==== RECORDS FOR THIS TASK ====

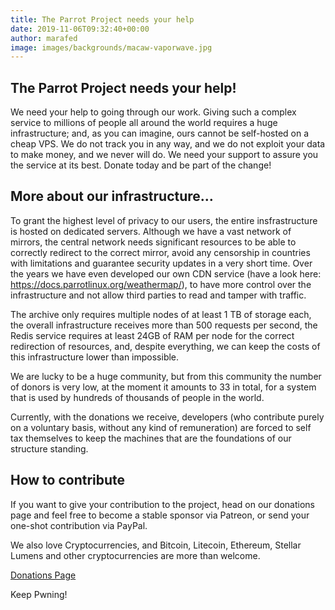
 ```yaml
---
title: The Parrot Project needs your help
date: 2019-11-06T09:32:40+00:00
author: marafed
image: images/backgrounds/macaw-vaporwave.jpg
---
```


## The Parrot Project needs your help! 

We need your help to going through our work. Giving such a complex service to millions of people all around the world requires a huge infrastructure; and, as you can imagine, ours cannot be self-hosted on a cheap VPS. 
We do not track you in any way, and we do not exploit your data to make money, and we never will do. 
We need your support to assure you the service at its best. 
Donate today and be part of the change! 

## More about our infrastructure… 

To grant the highest level of privacy to our users, the entire insfrastructure is hosted on dedicated servers.  Although we have a vast network of mirrors, the central network needs significant resources to be able to correctly redirect to the correct mirror, avoid any censorship in countries with limitations and guarantee security updates in a very short time. Over the years we have even developed our own CDN service (have a look here: https://docs.parrotlinux.org/weathermap/), to have more control over the infrastructure and not allow third parties to read and tamper with traffic.

The archive only requires multiple nodes of at least 1 TB of storage each, the overall infrastructure receives more than 500 requests per second, the Redis service requires at least 24GB of RAM per node for the correct redirection of resources, and, despite everything, we can keep the costs of this infrastructure lower than impossible.

We are lucky to be a huge community, but from this community the number of donors is very low, at the moment it amounts to 33 in total, for a system that is used by hundreds of thousands of people in the world.

Currently, with the donations we receive, developers (who contribute purely on a voluntary basis, without any kind of remuneration) are forced to self tax themselves to keep the machines that are the foundations of our structure standing.

## How to contribute

If you want to give your contribution to the project, head on our donations page and feel free to become a stable sponsor via Patreon, or send your one-shot contribution via PayPal.

We also love Cryptocurrencies, and Bitcoin, Litecoin, Ethereum, Stellar Lumens and other cryptocurrencies are more than welcome.

[Donations Page](https://docs.parrotlinux.org/donate)


Keep Pwning!
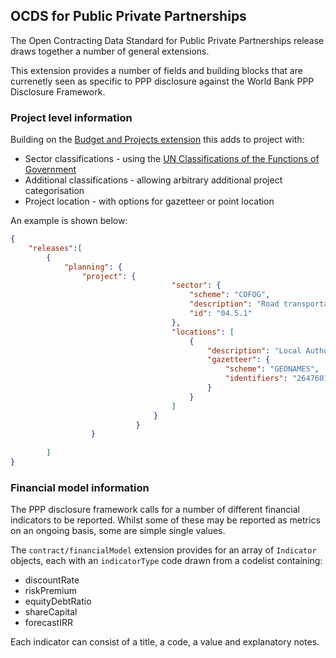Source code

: ## OCDS for Public Private Partnerships

The Open Contracting Data Standard for Public Private Partnerships release draws together a number of general extensions.

This extension provides a number of fields and building blocks that are currenetly seen as specific to PPP disclosure against the World Bank PPP Disclosure Framework.


### Project level information

Building on the [Budget and Projects extension](https://github.com/open-contracting/ocds_budget_projects_extension) this adds to project with:

* Sector classifications - using the [UN Classifications of the Functions of Government](http://unstats.un.org/unsd/cr/registry/regcst.asp?Cl=4)
* Additional classifications - allowing arbitrary additional project categorisation
* Project location - with options for gazetteer or point location

An example is shown below:

```json
{
    "releases":[
        {
            "planning": {
                "project": {
                                    "sector": {
                                        "scheme": "COFOG",
                                        "description": "Road transportation",
                                        "id": "04.5.1"
                                    },
                                    "locations": [
                                        {
                                            "description": "Local Authority Area: Halton Borough Council",
                                            "gazetteer": {
                                                "scheme": "GEONAMES",
                                                "identifiers": "2647601.0"
                                            }
                                        }
                                    ]
                                }
                            }
                  }
        
        ]
}

```

### Financial model information

The PPP disclosure framework calls for a number of different financial indicators to be reported. Whilst some of these may be reported as metrics on an ongoing basis, some are simple single values.

The ```contract/financialModel``` extension provides for an array of ```Indicator``` objects, each with an ```indicatorType``` code drawn from a codelist containing:

* discountRate
* riskPremium
* equityDebtRatio
* shareCapital
* forecastIRR

Each indicator can consist of a title, a code, a value and explanatory notes. 
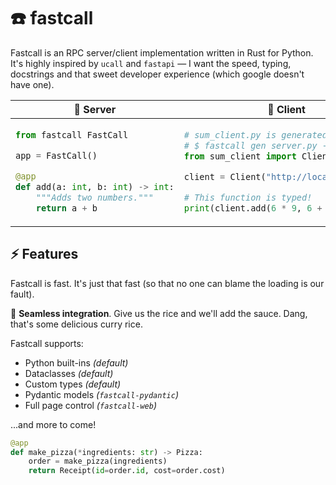 # ☎️ fastcall
Fastcall is an RPC server/client implementation written in Rust for Python. It's highly inspired by `ucall` and `fastapi` — I want the speed, typing, docstrings and that sweet developer experience (which google doesn't have one).

<table>

<thead>
<tr>
<th>🍰 Server</th>
<th>🥄 Client</th>
</tr>
</thead>

<tbody>

</tbody>
<td>

```python
from fastcall FastCall

app = FastCall()

@app
def add(a: int, b: int) -> int:
    """Adds two numbers."""
    return a + b
```

</td>
<td>

```python
# sum_client.py is generated using:
# $ fastcall gen server.py --python
from sum_client import Client

client = Client("http://localhost:8787")

# This function is typed!
print(client.add(6 * 9, 6 + 9))
```

</td>
</table>

## ⚡️ Features
Fastcall is fast. It's just that fast (so that no one can blame the loading is our fault).

🍛 **Seamless integration**. Give us the rice and we'll add the sauce. Dang, that's some delicious curry rice.

Fastcall supports:

- Python built-ins *(default)*
- Dataclasses *(default)*
- Custom types *(default)*
- Pydantic models *(`fastcall-pydantic`)*
- Full page control *(`fastcall-web`)*

...and more to come!

```python
@app
def make_pizza(*ingredients: str) -> Pizza:
    order = make_pizza(ingredients)
    return Receipt(id=order.id, cost=order.cost)
```
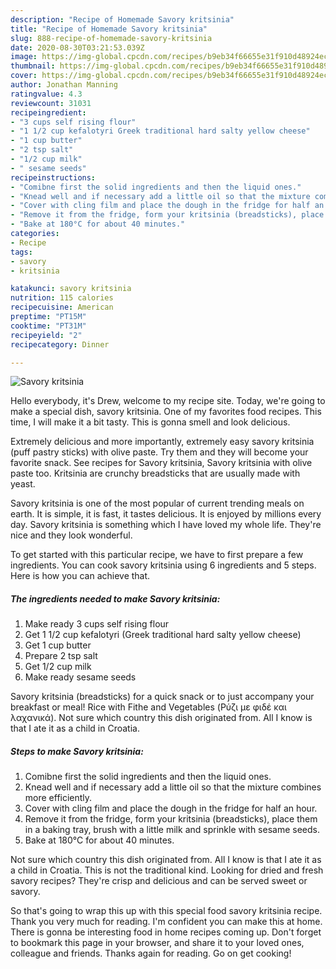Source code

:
```yaml
---
description: "Recipe of Homemade Savory kritsinia"
title: "Recipe of Homemade Savory kritsinia"
slug: 888-recipe-of-homemade-savory-kritsinia
date: 2020-08-30T03:21:53.039Z
image: https://img-global.cpcdn.com/recipes/b9eb34f66655e31f910d48924eca013f/751x532cq70/savory-kritsinia-recipe-main-photo.jpg
thumbnail: https://img-global.cpcdn.com/recipes/b9eb34f66655e31f910d48924eca013f/751x532cq70/savory-kritsinia-recipe-main-photo.jpg
cover: https://img-global.cpcdn.com/recipes/b9eb34f66655e31f910d48924eca013f/751x532cq70/savory-kritsinia-recipe-main-photo.jpg
author: Jonathan Manning
ratingvalue: 4.3
reviewcount: 31031
recipeingredient:
- "3 cups self rising flour"
- "1 1/2 cup kefalotyri Greek traditional hard salty yellow cheese"
- "1 cup butter"
- "2 tsp salt"
- "1/2 cup milk"
- " sesame seeds"
recipeinstructions:
- "Comibne first the solid ingredients and then the liquid ones."
- "Knead well and if necessary add a little oil so that the mixture combines more efficiently."
- "Cover with cling film and place the dough in the fridge for half an hour."
- "Remove it from the fridge, form your kritsinia (breadsticks), place them in a baking tray, brush with a little milk and sprinkle with sesame seeds."
- "Bake at 180°C for about 40 minutes."
categories:
- Recipe
tags:
- savory
- kritsinia

katakunci: savory kritsinia 
nutrition: 115 calories
recipecuisine: American
preptime: "PT15M"
cooktime: "PT31M"
recipeyield: "2"
recipecategory: Dinner

---
```



![Savory kritsinia](https://img-global.cpcdn.com/recipes/b9eb34f66655e31f910d48924eca013f/751x532cq70/savory-kritsinia-recipe-main-photo.jpg)

Hello everybody, it's Drew, welcome to my recipe site. Today, we're going to make a special dish, savory kritsinia. One of my favorites food recipes. This time, I will make it a bit tasty. This is gonna smell and look delicious.

Extremely delicious and more importantly, extremely easy savory kritsinia (puff pastry sticks) with olive paste. Try them and they will become your favorite snack. See recipes for Savory kritsinia, Savory kritsinia with olive paste too. Kritsinia are crunchy breadsticks that are usually made with yeast.

Savory kritsinia is one of the most popular of current trending meals on earth. It is simple, it is fast, it tastes delicious. It is enjoyed by millions every day. Savory kritsinia is something which I have loved my whole life. They're nice and they look wonderful.


To get started with this particular recipe, we have to first prepare a few ingredients. You can cook savory kritsinia using 6 ingredients and 5 steps. Here is how you can achieve that.

<!--inarticleads1-->

##### The ingredients needed to make Savory kritsinia:

1. Make ready 3 cups self rising flour
1. Get 1 1/2 cup kefalotyri (Greek traditional hard salty yellow cheese)
1. Get 1 cup butter
1. Prepare 2 tsp salt
1. Get 1/2 cup milk
1. Make ready  sesame seeds


Savory kritsinia (breadsticks) for a quick snack or to just accompany your breakfast or meal! Rice with Fithe and Vegetables (Ρύζι με φιδέ και λαχανικά). Not sure which country this dish originated from. All I know is that I ate it as a child in Croatia. 

<!--inarticleads2-->

##### Steps to make Savory kritsinia:

1. Comibne first the solid ingredients and then the liquid ones.
1. Knead well and if necessary add a little oil so that the mixture combines more efficiently.
1. Cover with cling film and place the dough in the fridge for half an hour.
1. Remove it from the fridge, form your kritsinia (breadsticks), place them in a baking tray, brush with a little milk and sprinkle with sesame seeds.
1. Bake at 180°C for about 40 minutes.


Not sure which country this dish originated from. All I know is that I ate it as a child in Croatia. This is not the traditional kind. Looking for dried and fresh savory recipes? They&#39;re crisp and delicious and can be served sweet or savory. 

So that's going to wrap this up with this special food savory kritsinia recipe. Thank you very much for reading. I'm confident you can make this at home. There is gonna be interesting food in home recipes coming up. Don't forget to bookmark this page in your browser, and share it to your loved ones, colleague and friends. Thanks again for reading. Go on get cooking!

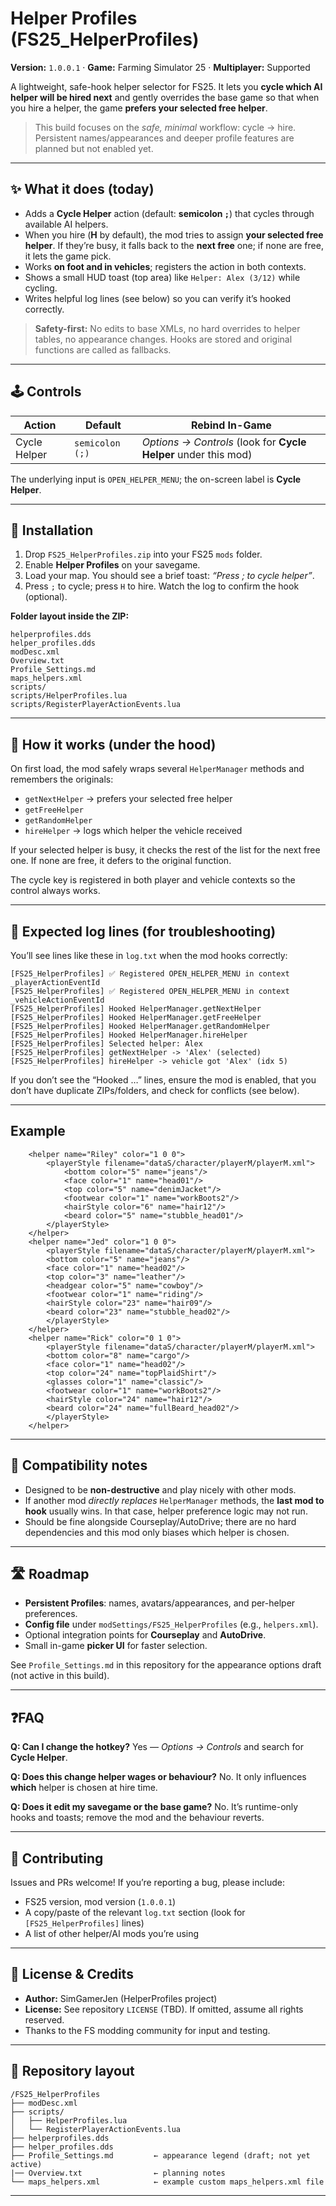 # Helper Profiles (FS25\_HelperProfiles)

**Version:** `1.0.0.1` · **Game:** Farming Simulator 25 · **Multiplayer:** Supported

A lightweight, safe-hook helper selector for FS25. It lets you **cycle which AI helper will be hired next** and gently overrides the base game so that when you hire a helper, the game **prefers your selected free helper**.

> This build focuses on the *safe, minimal* workflow: cycle → hire. Persistent names/appearances and deeper profile features are planned but not enabled yet.

---

## ✨ What it does (today)

* Adds a **Cycle Helper** action (default: **semicolon `;`**) that cycles through available AI helpers.
* When you hire (**H** by default), the mod tries to assign **your selected free helper**. If they’re busy, it falls back to the **next free** one; if none are free, it lets the game pick.
* Works **on foot and in vehicles**; registers the action in both contexts.
* Shows a small HUD toast (top area) like `Helper: Alex (3/12)` while cycling.
* Writes helpful log lines (see below) so you can verify it’s hooked correctly.

> **Safety-first:** No edits to base XMLs, no hard overrides to helper tables, no appearance changes. Hooks are stored and original functions are called as fallbacks.

---

## 🕹️ Controls

| Action       | Default         | Rebind In-Game                                                  |
| ------------ | --------------- | --------------------------------------------------------------- |
| Cycle Helper | `semicolon (;)` | *Options → Controls* (look for **Cycle Helper** under this mod) |

The underlying input is `OPEN_HELPER_MENU`; the on-screen label is **Cycle Helper**.

---

## 🔧 Installation

1. Drop `FS25_HelperProfiles.zip` into your FS25 `mods` folder.
2. Enable **Helper Profiles** on your savegame.
3. Load your map. You should see a brief toast: *“Press ; to cycle helper”*.
4. Press `;` to cycle; press `H` to hire. Watch the log to confirm the hook (optional).

**Folder layout inside the ZIP:**

```
helperprofiles.dds
helper_profiles.dds
modDesc.xml
Overview.txt
Profile_Settings.md
maps_helpers.xml
scripts/
scripts/HelperProfiles.lua
scripts/RegisterPlayerActionEvents.lua
```

---

## 🧠 How it works (under the hood)

On first load, the mod safely wraps several `HelperManager` methods and remembers the originals:

* `getNextHelper` → prefers your selected free helper
* `getFreeHelper`
* `getRandomHelper`
* `hireHelper` → logs which helper the vehicle received

If your selected helper is busy, it checks the rest of the list for the next free one. If none are free, it defers to the original function.

The cycle key is registered in both player and vehicle contexts so the control always works.

---

## 🧾 Expected log lines (for troubleshooting)

You’ll see lines like these in `log.txt` when the mod hooks correctly:

```
[FS25_HelperProfiles] ✅ Registered OPEN_HELPER_MENU in context _playerActionEventId
[FS25_HelperProfiles] ✅ Registered OPEN_HELPER_MENU in context _vehicleActionEventId
[FS25_HelperProfiles] Hooked HelperManager.getNextHelper
[FS25_HelperProfiles] Hooked HelperManager.getFreeHelper
[FS25_HelperProfiles] Hooked HelperManager.getRandomHelper
[FS25_HelperProfiles] Hooked HelperManager.hireHelper
[FS25_HelperProfiles] Selected helper: Alex
[FS25_HelperProfiles] getNextHelper -> 'Alex' (selected)
[FS25_HelperProfiles] hireHelper -> vehicle got 'Alex' (idx 5)
```

If you don’t see the “Hooked …” lines, ensure the mod is enabled, that you don’t have duplicate ZIPs/folders, and check for conflicts (see below).

---

## Example

        <helper name="Riley" color="1 0 0">
            <playerStyle filename="dataS/character/playerM/playerM.xml">
				<bottom color="5" name="jeans"/>
				<face color="1" name="head01"/>
				<top color="5" name="denimJacket"/>
				<footwear color="1" name="workBoots2"/>
				<hairStyle color="6" name="hair12"/>
				<beard color="5" name="stubble_head01"/>
            </playerStyle>
        </helper>
        <helper name="Jed" color="1 0 0">
            <playerStyle filename="dataS/character/playerM/playerM.xml">
            <bottom color="5" name="jeans"/>
            <face color="1" name="head02"/>
            <top color="3" name="leather"/>
            <headgear color="5" name="cowboy"/>
            <footwear color="1" name="riding"/>
            <hairStyle color="23" name="hair09"/>
            <beard color="23" name="stubble_head02"/>
            </playerStyle>
        </helper>
        <helper name="Rick" color="0 1 0">
            <playerStyle filename="dataS/character/playerM/playerM.xml">
            <bottom color="8" name="cargo"/>
            <face color="1" name="head02"/>
            <top color="24" name="topPlaidShirt"/>
            <glasses color="1" name="classic"/>
            <footwear color="1" name="workBoots2"/>
            <hairStyle color="24" name="hair12"/>
            <beard color="24" name="fullBeard_head02"/>
            </playerStyle>
        </helper>

---

## 🔄 Compatibility notes

* Designed to be **non-destructive** and play nicely with other mods.
* If another mod *directly replaces* `HelperManager` methods, the **last mod to hook** usually wins. In that case, helper preference logic may not run.
* Should be fine alongside Courseplay/AutoDrive; there are no hard dependencies and this mod only biases which helper is chosen.

---

## 🛣️ Roadmap

* **Persistent Profiles**: names, avatars/appearances, and per-helper preferences.
* **Config file** under `modSettings/FS25_HelperProfiles` (e.g., `helpers.xml`).
* Optional integration points for **Courseplay** and **AutoDrive**.
* Small in-game **picker UI** for faster selection.

See `Profile_Settings.md` in this repository for the appearance options draft (not active in this build).

---

## ❓FAQ

**Q: Can I change the hotkey?**
Yes — *Options → Controls* and search for **Cycle Helper**.

**Q: Does this change helper wages or behaviour?**
No. It only influences **which** helper is chosen at hire time.

**Q: Does it edit my savegame or the base game?**
No. It’s runtime-only hooks and toasts; remove the mod and the behaviour reverts.

---

## 🧩 Contributing

Issues and PRs welcome! If you’re reporting a bug, please include:

* FS25 version, mod version (`1.0.0.1`)
* A copy/paste of the relevant `log.txt` section (look for `[FS25_HelperProfiles]` lines)
* A list of other helper/AI mods you’re using

---

## 📜 License & Credits

* **Author:** SimGamerJen (HelperProfiles project)
* **License:** See repository `LICENSE` (TBD). If omitted, assume all rights reserved.
* Thanks to the FS modding community for input and testing.

---

## 🧱 Repository layout

```
/FS25_HelperProfiles
├── modDesc.xml
├── scripts/
│   ├── HelperProfiles.lua
│   └── RegisterPlayerActionEvents.lua
├── helperprofiles.dds
├── helper_profiles.dds
├── Profile_Settings.md         ← appearance legend (draft; not yet active)
|── Overview.txt                ← planning notes
└── maps_helpers.xml			← example custom maps_helpers.xml file
```

---
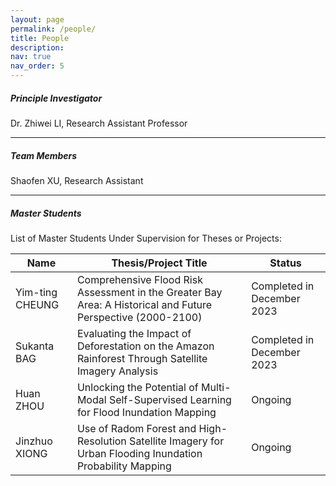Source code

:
 ```yaml
---
layout: page
permalink: /people/
title: People
description: 
nav: true
nav_order: 5
---
```


##### **Principle Investigator**

Dr. Zhiwei LI, Research Assistant Professor

------



##### **Team Members**

Shaofen XU, Research Assistant

------



##### **Master Students**

List of Master Students Under Supervision for Theses or Projects:

| Name | Thesis/Project Title                                         | Status                     |
| ----------------------- | ------------------------------------------------------------ | -------------------------- |
| Yim-ting CHEUNG         | Comprehensive Flood Risk Assessment in the Greater Bay Area: A Historical and Future Perspective (2000-2100) | Completed in December 2023 |
| Sukanta BAG             | Evaluating the Impact of Deforestation on the Amazon Rainforest Through Satellite Imagery Analysis | Completed in December 2023 |
| Huan ZHOU               | Unlocking the Potential of Multi-Modal Self-Supervised Learning for Flood Inundation Mapping | Ongoing                    |
| Jinzhuo XIONG          | Use of Radom Forest and High-Resolution Satellite Imagery for Urban Flooding Inundation Probability Mapping | Ongoing                    |

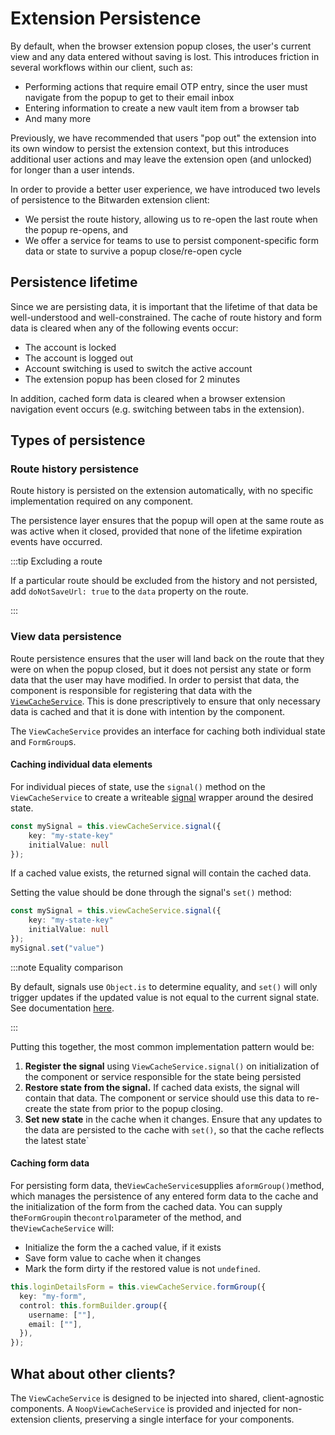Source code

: # Extension Persistence

By default, when the browser extension popup closes, the user's current view and any data entered
without saving is lost. This introduces friction in several workflows within our client, such as:

- Performing actions that require email OTP entry, since the user must navigate from the popup to
  get to their email inbox
- Entering information to create a new vault item from a browser tab
- And many more

Previously, we have recommended that users "pop out" the extension into its own window to persist
the extension context, but this introduces additional user actions and may leave the extension open
(and unlocked) for longer than a user intends.

In order to provide a better user experience, we have introduced two levels of persistence to the
Bitwarden extension client:

- We persist the route history, allowing us to re-open the last route when the popup re-opens, and
- We offer a service for teams to use to persist component-specific form data or state to survive a
  popup close/re-open cycle

## Persistence lifetime

Since we are persisting data, it is important that the lifetime of that data be well-understood and
well-constrained. The cache of route history and form data is cleared when any of the following
events occur:

- The account is locked
- The account is logged out
- Account switching is used to switch the active account
- The extension popup has been closed for 2 minutes

In addition, cached form data is cleared when a browser extension navigation event occurs (e.g.
switching between tabs in the extension).

## Types of persistence

### Route history persistence

Route history is persisted on the extension automatically, with no specific implementation required
on any component.

The persistence layer ensures that the popup will open at the same route as was active when it
closed, provided that none of the lifetime expiration events have occurred.

:::tip Excluding a route

If a particular route should be excluded from the history and not persisted, add
`doNotSaveUrl: true` to the `data` property on the route.

:::

### View data persistence

Route persistence ensures that the user will land back on the route that they were on when the popup
closed, but it does not persist any state or form data that the user may have modified. In order to
persist that data, the component is responsible for registering that data with the
[`ViewCacheService`](https://github.com/bitwarden/clients/blob/main/libs/angular/src/platform/abstractions/view-cache.service.ts).
This is done prescriptively to ensure that only necessary data is cached and that it is done with
intention by the component.

The `ViewCacheService` provides an interface for caching both individual state and `FormGroup`s.

#### Caching individual data elements

For individual pieces of state, use the `signal()` method on the `ViewCacheService` to create a
writeable [signal](https://angular.dev/guide/signals) wrapper around the desired state.

```typescript
const mySignal = this.viewCacheService.signal({
    key: "my-state-key"
    initialValue: null
});
```

If a cached value exists, the returned signal will contain the cached data.

Setting the value should be done through the signal's `set()` method:

```typescript
const mySignal = this.viewCacheService.signal({
    key: "my-state-key"
    initialValue: null
});
mySignal.set("value")
```

:::note Equality comparison

By default, signals use `Object.is` to determine equality, and `set()` will only trigger updates if
the updated value is not equal to the current signal state. See documentation
[here](https://angular.dev/guide/signals#signal-equality-functions).

:::

Putting this together, the most common implementation pattern would be:

1. **Register the signal** using `ViewCacheService.signal()` on initialization of the component or
   service responsible for the state being persisted
2. **Restore state from the signal.** If cached data exists, the signal will contain that data. The
   component or service should use this data to re-create the state from prior to the popup closing.
3. **Set new state** in the cache when it changes. Ensure that any updates to the data are persisted
   to the cache with `set()`, so that the cache reflects the latest state`

#### Caching form data

For persisting form data, the`ViewCacheService`supplies a`formGroup()`method, which manages the
persistence of any entered form data to the cache and the initialization of the form from the cached
data. You can supply the`FormGroup`in the`control`parameter of the method, and the`ViewCacheService`
will:

- Initialize the form the a cached value, if it exists
- Save form value to cache when it changes
- Mark the form dirty if the restored value is not `undefined`.

```typescript
this.loginDetailsForm = this.viewCacheService.formGroup({
  key: "my-form",
  control: this.formBuilder.group({
    username: [""],
    email: [""],
  }),
});
```

## What about other clients?

The `ViewCacheService` is designed to be injected into shared, client-agnostic components. A
`NoopViewCacheService` is provided and injected for non-extension clients, preserving a single
interface for your components.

====

• EXERCISE DESCRIPTION:
Only an exact copy is wanted: the lines from the opening of the material through the line that has "## More about our infrastructure…", minus any pictures.

• RESPONSE TO THE EXERCISE:
 ```yaml
---
title: The Parrot Project needs your help
date: 2019-11-06T09:32:40+00:00
author: marafed
image: images/backgrounds/macaw-vaporwave.jpg
---
```


## The Parrot Project needs your help! 

We need your help to going through our work. Giving such a complex service to millions of people all around the world requires a huge infrastructure; and, as you can imagine, ours cannot be self-hosted on a cheap VPS. 
We do not track you in any way, and we do not exploit your data to make money, and we never will do. 
We need your support to assure you the service at its best. 
Donate today and be part of the change! 

## More about our infrastructure… 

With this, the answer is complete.